▸ **WHAT IS NEEDED**: Report each line of the listing that carries the word "operation".

....................

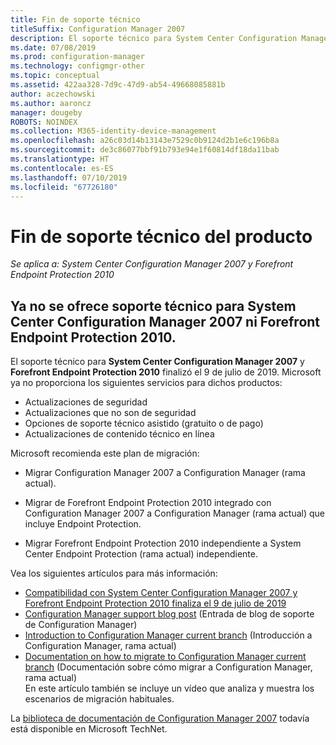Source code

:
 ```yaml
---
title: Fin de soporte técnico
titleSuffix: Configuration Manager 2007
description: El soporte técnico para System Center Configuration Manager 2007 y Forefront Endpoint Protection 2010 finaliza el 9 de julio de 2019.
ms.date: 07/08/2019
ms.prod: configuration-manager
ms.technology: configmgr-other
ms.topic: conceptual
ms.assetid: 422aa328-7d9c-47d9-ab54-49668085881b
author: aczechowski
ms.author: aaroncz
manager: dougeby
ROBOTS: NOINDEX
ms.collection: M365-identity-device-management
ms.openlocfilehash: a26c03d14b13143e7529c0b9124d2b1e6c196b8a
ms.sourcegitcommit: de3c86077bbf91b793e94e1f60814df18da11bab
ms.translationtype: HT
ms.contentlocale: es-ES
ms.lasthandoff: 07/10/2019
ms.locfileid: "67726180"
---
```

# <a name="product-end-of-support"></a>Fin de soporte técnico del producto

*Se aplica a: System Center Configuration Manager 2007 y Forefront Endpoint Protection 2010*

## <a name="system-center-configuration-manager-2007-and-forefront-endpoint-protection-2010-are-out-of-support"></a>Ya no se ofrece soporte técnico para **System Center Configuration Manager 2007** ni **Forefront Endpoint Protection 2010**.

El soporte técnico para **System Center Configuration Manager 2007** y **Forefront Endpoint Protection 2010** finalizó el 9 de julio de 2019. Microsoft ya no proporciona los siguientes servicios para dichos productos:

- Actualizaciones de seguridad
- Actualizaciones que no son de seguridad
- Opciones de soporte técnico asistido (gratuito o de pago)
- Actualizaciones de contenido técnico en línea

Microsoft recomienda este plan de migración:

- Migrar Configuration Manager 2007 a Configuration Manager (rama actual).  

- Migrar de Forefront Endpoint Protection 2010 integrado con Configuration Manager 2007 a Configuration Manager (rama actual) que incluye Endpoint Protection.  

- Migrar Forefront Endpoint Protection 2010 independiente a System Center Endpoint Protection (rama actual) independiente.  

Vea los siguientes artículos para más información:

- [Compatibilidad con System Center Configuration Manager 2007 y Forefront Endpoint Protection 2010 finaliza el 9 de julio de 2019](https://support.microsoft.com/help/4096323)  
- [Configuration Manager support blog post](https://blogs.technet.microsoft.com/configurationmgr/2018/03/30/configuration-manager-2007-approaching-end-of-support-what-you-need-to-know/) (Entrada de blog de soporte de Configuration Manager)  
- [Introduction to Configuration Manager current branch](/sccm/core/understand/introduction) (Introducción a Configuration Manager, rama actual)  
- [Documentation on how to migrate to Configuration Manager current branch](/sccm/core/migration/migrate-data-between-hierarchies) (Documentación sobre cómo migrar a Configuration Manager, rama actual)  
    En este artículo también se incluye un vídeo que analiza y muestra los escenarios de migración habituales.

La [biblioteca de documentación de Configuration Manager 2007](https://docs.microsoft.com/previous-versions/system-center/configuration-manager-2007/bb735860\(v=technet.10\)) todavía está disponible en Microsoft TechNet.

....................

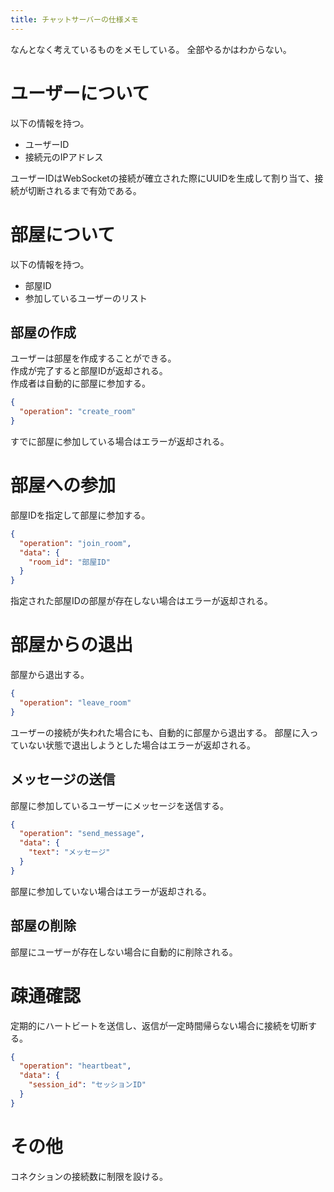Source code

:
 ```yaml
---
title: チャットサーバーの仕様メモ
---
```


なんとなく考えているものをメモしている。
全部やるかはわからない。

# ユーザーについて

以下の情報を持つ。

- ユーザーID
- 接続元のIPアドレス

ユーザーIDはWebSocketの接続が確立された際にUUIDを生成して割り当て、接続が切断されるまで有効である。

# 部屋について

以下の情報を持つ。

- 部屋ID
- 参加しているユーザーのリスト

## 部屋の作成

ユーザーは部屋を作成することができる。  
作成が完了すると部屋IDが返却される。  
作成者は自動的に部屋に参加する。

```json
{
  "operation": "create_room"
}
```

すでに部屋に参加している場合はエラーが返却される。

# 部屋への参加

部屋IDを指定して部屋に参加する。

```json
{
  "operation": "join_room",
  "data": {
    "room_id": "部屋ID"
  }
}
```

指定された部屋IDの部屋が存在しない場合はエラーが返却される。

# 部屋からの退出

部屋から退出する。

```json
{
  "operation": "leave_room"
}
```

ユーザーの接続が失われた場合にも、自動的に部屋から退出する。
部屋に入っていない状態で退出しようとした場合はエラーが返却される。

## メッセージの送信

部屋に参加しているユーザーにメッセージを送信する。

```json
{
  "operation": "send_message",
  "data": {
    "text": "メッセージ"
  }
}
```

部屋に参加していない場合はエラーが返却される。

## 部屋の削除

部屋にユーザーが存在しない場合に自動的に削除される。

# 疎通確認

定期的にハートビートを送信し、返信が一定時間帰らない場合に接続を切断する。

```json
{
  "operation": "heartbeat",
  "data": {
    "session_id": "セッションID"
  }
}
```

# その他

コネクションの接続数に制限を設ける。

....................

▸ **EXPECTED ANSWER**:
  "operation": "create_room"
  "operation": "join_room",
  "operation": "leave_room"
  "operation": "send_message",
  "operation": "heartbeat",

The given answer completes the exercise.